Show each line of the data below that has the string "field" in it.

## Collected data
★ ★ ★ ★ ★
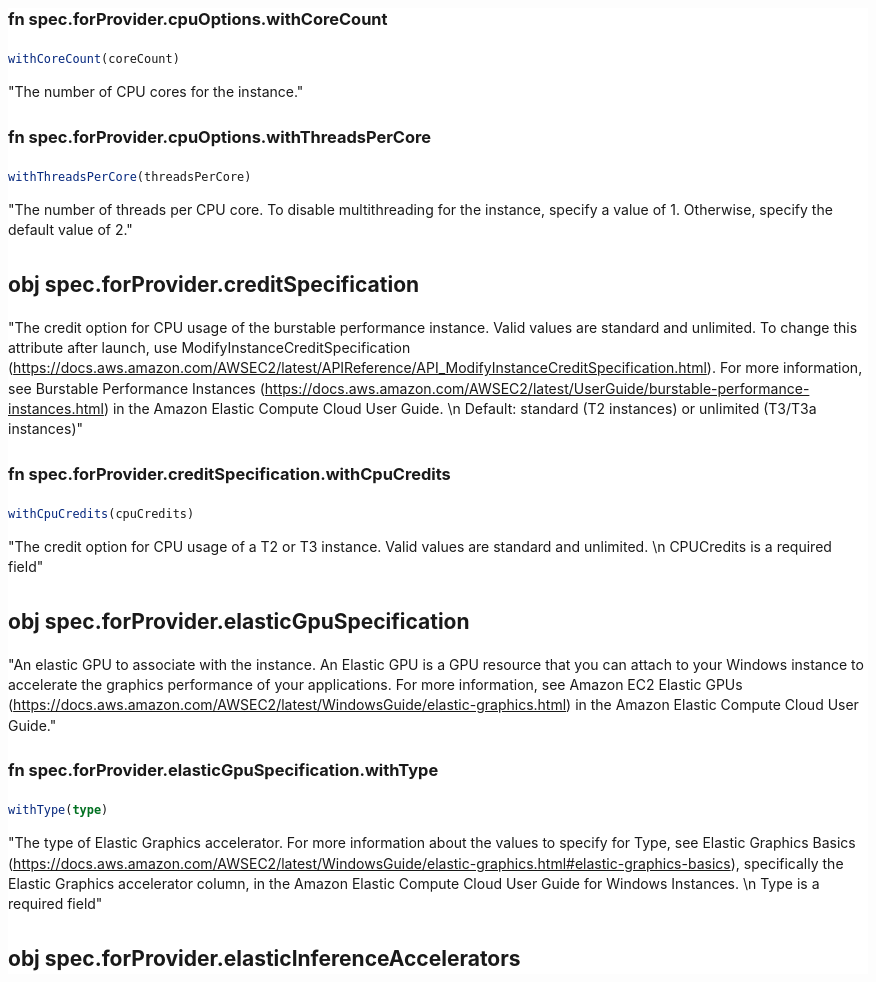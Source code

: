 ### fn spec.forProvider.cpuOptions.withCoreCount

```ts
withCoreCount(coreCount)
```

"The number of CPU cores for the instance."

### fn spec.forProvider.cpuOptions.withThreadsPerCore

```ts
withThreadsPerCore(threadsPerCore)
```

"The number of threads per CPU core. To disable multithreading for the instance, specify a value of 1. Otherwise, specify the default value of 2."

## obj spec.forProvider.creditSpecification

"The credit option for CPU usage of the burstable performance instance. Valid values are standard and unlimited. To change this attribute after launch, use ModifyInstanceCreditSpecification (https://docs.aws.amazon.com/AWSEC2/latest/APIReference/API_ModifyInstanceCreditSpecification.html). For more information, see Burstable Performance Instances (https://docs.aws.amazon.com/AWSEC2/latest/UserGuide/burstable-performance-instances.html) in the Amazon Elastic Compute Cloud User Guide. \n Default: standard (T2 instances) or unlimited (T3/T3a instances)"

### fn spec.forProvider.creditSpecification.withCpuCredits

```ts
withCpuCredits(cpuCredits)
```

"The credit option for CPU usage of a T2 or T3 instance. Valid values are standard and unlimited. \n CPUCredits is a required field"

## obj spec.forProvider.elasticGpuSpecification

"An elastic GPU to associate with the instance. An Elastic GPU is a GPU resource that you can attach to your Windows instance to accelerate the graphics performance of your applications. For more information, see Amazon EC2 Elastic GPUs (https://docs.aws.amazon.com/AWSEC2/latest/WindowsGuide/elastic-graphics.html) in the Amazon Elastic Compute Cloud User Guide."

### fn spec.forProvider.elasticGpuSpecification.withType

```ts
withType(type)
```

"The type of Elastic Graphics accelerator. For more information about the values to specify for Type, see Elastic Graphics Basics (https://docs.aws.amazon.com/AWSEC2/latest/WindowsGuide/elastic-graphics.html#elastic-graphics-basics), specifically the Elastic Graphics accelerator column, in the Amazon Elastic Compute Cloud User Guide for Windows Instances. \n Type is a required field"

## obj spec.forProvider.elasticInferenceAccelerators

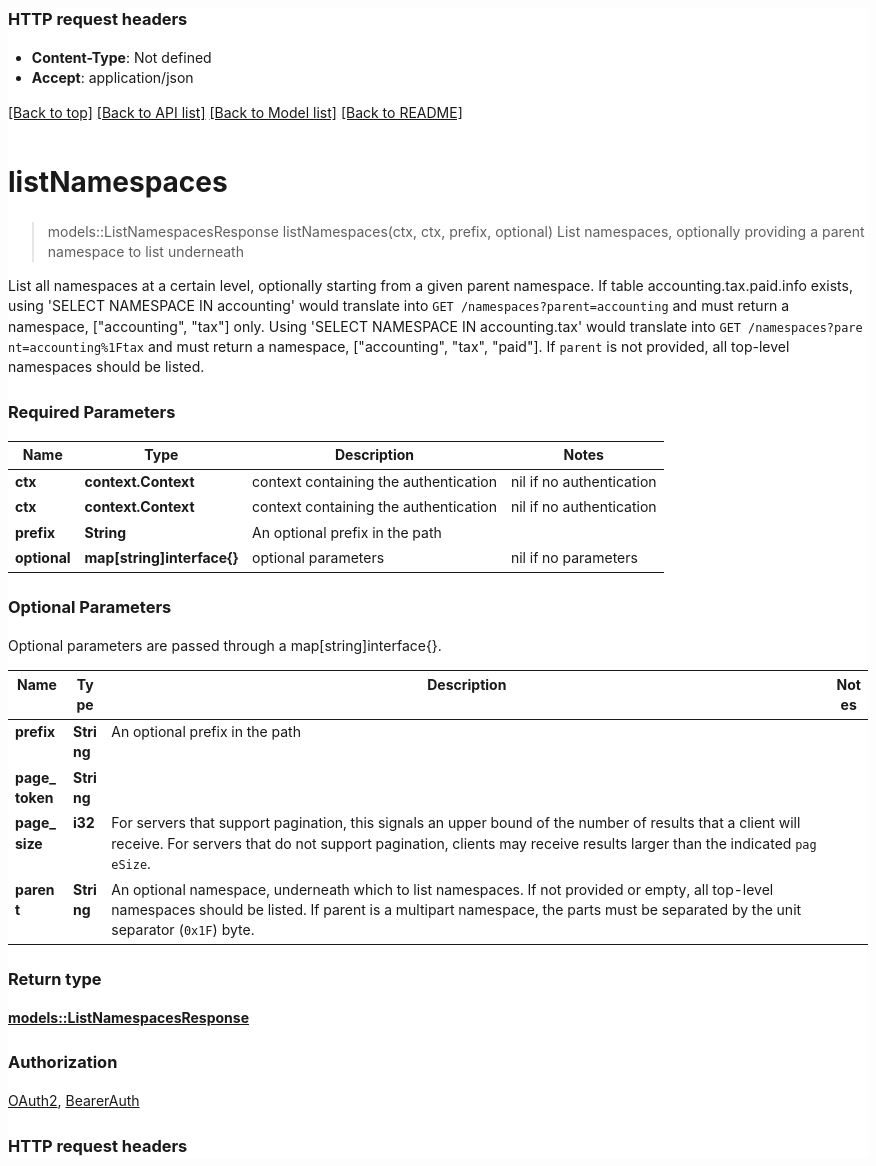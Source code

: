 ### HTTP request headers

 - **Content-Type**: Not defined
 - **Accept**: application/json

[[Back to top]](#) [[Back to API list]](../README.md#documentation-for-api-endpoints) [[Back to Model list]](../README.md#documentation-for-models) [[Back to README]](../README.md)

# **listNamespaces**
> models::ListNamespacesResponse listNamespaces(ctx, ctx, prefix, optional)
List namespaces, optionally providing a parent namespace to list underneath

List all namespaces at a certain level, optionally starting from a given parent namespace. If table accounting.tax.paid.info exists, using 'SELECT NAMESPACE IN accounting' would translate into `GET /namespaces?parent=accounting` and must return a namespace, [\"accounting\", \"tax\"] only. Using 'SELECT NAMESPACE IN accounting.tax' would translate into `GET /namespaces?parent=accounting%1Ftax` and must return a namespace, [\"accounting\", \"tax\", \"paid\"]. If `parent` is not provided, all top-level namespaces should be listed.

### Required Parameters

Name | Type | Description  | Notes
------------- | ------------- | ------------- | -------------
 **ctx** | **context.Context** | context containing the authentication | nil if no authentication
 **ctx** | **context.Context** | context containing the authentication | nil if no authentication
  **prefix** | **String**| An optional prefix in the path | 
 **optional** | **map[string]interface{}** | optional parameters | nil if no parameters

### Optional Parameters
Optional parameters are passed through a map[string]interface{}.

Name | Type | Description  | Notes
------------- | ------------- | ------------- | -------------
 **prefix** | **String**| An optional prefix in the path | 
 **page_token** | **String**|  | 
 **page_size** | **i32**| For servers that support pagination, this signals an upper bound of the number of results that a client will receive. For servers that do not support pagination, clients may receive results larger than the indicated `pageSize`. | 
 **parent** | **String**| An optional namespace, underneath which to list namespaces. If not provided or empty, all top-level namespaces should be listed. If parent is a multipart namespace, the parts must be separated by the unit separator (`0x1F`) byte. | 

### Return type

[**models::ListNamespacesResponse**](ListNamespacesResponse.md)

### Authorization

[OAuth2](../README.md#OAuth2), [BearerAuth](../README.md#BearerAuth)

### HTTP request headers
★ ★ ★ ★ ★
## WRITTEN SOLUTION
"The credit option for CPU usage of a T2 or T3 instance. Valid values are standard and unlimited. \n CPUCredits is a required field"
"The type of Elastic Graphics accelerator. For more information about the values to specify for Type, see Elastic Graphics Basics (https://docs.aws.amazon.com/AWSEC2/latest/WindowsGuide/elastic-graphics.html#elastic-graphics-basics), specifically the Elastic Graphics accelerator column, in the Amazon Elastic Compute Cloud User Guide for Windows Instances. \n Type is a required field"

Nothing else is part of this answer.